Independent ancient Spain

Reading Appian’s Iberike lately, with his accounts of the Numantine war and Viriathus’ war, I was impressed with the ferocity and determination of Spanish resistance to Rome, and I was wondering what it would take to produce a unified, independent, Spain under native rule (so no Barcid or Sertorian régimes need apply) by, say, 50 BC.

Clearly some of the coastal Iberian cities, like Saguntum, were fully-developed Mediterranean city-states, literate in their own language; there was considerable wealth available, as the loot taken by successive Roman armies testifies; and the Spanish, whether Iberian, Celtiberian or Lusitanian, were tough and versatile soldiers, in great demand as mercenaries in foreign armies, and often prepared to resist conquest to the point of mass suicide rather than surrender.

So how and when could Spain, or even a substantial part of it, have been unified under local, rather than Punic or Roman, rule?
Triple stability.

A Carthaginian and Greek alliance against Rome.

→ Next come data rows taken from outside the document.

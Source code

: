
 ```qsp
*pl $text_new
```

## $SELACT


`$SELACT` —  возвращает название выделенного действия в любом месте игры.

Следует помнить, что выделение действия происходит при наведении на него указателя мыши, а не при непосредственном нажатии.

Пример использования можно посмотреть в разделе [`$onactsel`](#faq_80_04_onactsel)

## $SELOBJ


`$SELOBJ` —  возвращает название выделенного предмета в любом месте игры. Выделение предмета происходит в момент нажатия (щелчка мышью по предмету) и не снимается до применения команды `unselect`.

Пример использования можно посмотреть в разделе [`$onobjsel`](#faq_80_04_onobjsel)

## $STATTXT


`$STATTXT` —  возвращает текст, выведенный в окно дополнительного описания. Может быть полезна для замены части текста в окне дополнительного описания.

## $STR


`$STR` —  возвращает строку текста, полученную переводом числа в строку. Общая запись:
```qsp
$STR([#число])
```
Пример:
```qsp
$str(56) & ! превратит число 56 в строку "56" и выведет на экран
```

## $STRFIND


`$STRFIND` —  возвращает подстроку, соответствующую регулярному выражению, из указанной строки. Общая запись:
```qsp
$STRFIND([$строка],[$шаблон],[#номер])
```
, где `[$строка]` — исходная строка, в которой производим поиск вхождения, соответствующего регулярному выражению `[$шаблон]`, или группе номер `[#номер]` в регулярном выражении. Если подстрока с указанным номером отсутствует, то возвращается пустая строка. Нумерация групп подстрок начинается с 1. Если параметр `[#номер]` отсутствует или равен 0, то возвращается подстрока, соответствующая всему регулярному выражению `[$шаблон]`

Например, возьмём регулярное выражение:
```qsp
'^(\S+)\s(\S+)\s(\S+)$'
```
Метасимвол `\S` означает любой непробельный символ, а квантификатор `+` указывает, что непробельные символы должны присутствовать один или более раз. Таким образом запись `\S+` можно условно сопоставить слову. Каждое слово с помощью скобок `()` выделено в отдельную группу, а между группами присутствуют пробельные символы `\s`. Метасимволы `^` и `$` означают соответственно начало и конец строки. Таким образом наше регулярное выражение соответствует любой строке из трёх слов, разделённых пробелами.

Egypt was also powerfull but didn't have timber resources for a navy, and didn't have constant fighting against neighbors to keep it's army in good shape.
Later the French area would also have unified under pressure from a weaker but still powerfull Rome. Perhaps Northern Italy would have dominated the Italian peninsula. Another empire in the Panonian basin? Independent Sardinia, Corsica, and Sicily?
I would have prefered a multipolar Mediterranean. More interesting and probably more progressive.
Tartessos disappears when, before 450 BC? Certainly quite early. Not sure how much is known about it these days. A surviving Tartessos as a basis for unifying Spain is a possibility, yes.

Don't see how a Greek-Carthaginian resistance to Rome is going to lead to an independent unified Spain - more likely to a Carthaginian-ruled Spain, which we nearly got anyway.
A long time ago, I started a timeline where Rome never became a major power. By around 200 BC, Carthage dominated the southern part of Spain, and there was no rival power to drive them out. In my timeline, though, Carthage got involved in a series of wars against a coalition of Greek city-states in Sicily and southern Italy, who ended up being supported by a loosely organized Celtic-Etruscan Kingdom that ruled part of Italy.

If Carthage was eventually defeated, a native power might arise that would unify Spain under native rule.